→ RECORD SET
^^^^^^^^^^^^^^^^
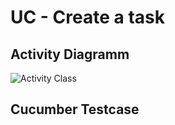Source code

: UC - Create a task
=========================

Activity Diagramm
-----------------
![Activity Class](https://raw.githubusercontent.com/Unk3wn/TaskHub---Documentation/main/UC/UseCases/CreateATask/CreateTask.png)

Cucumber Testcase
----------------
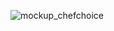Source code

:![mockup_chefchoice](https://github.com/ilmicuy/superheroes-apps/assets/126063465/97afd648-83db-41ea-bb8b-9f12ca1194a1)
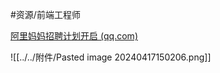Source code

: #资源/前端工程师

[阿里妈妈招聘计划开启 (qq.com)](https://mp.weixin.qq.com/s?__biz=MzkyMjU1Mzk3Ng==&mid=2247483715&idx=1&sn=b2da17b0377960c76684bfd6a3297ab0&chksm=c1f3da54f6845342a129342a916a24b58b28674340dd35b85819ef1f5fbdb86a88159a28969a&token=1734364549&lang=zh_CN#rd)

![[../../附件/Pasted image 20240417150206.png]]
^^^^^^^^^^^^^^^^
→ WORK INSTRUCTIONS
Check each line of the material above for "Activity", count those that have it, and answer with the number alone.

→ SOLUTION TO THIS PROBLEM
2